Source data:
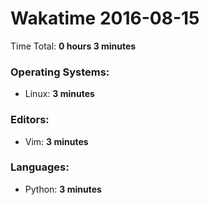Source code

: # Wakatime 2016-08-15

Time Total: **0 hours 3 minutes**

### Operating Systems:
- Linux: **3 minutes** 

### Editors:
- Vim: **3 minutes** 

### Languages:
- Python: **3 minutes**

Task directions: Return all the data exactly, pictures omitted.

Answer section:
Source code

: # Wakatime 2016-08-15

Time Total: **0 hours 3 minutes**

### Operating Systems:
- Linux: **3 minutes** 

### Editors:
- Vim: **3 minutes** 

### Languages:
- Python: **3 minutes**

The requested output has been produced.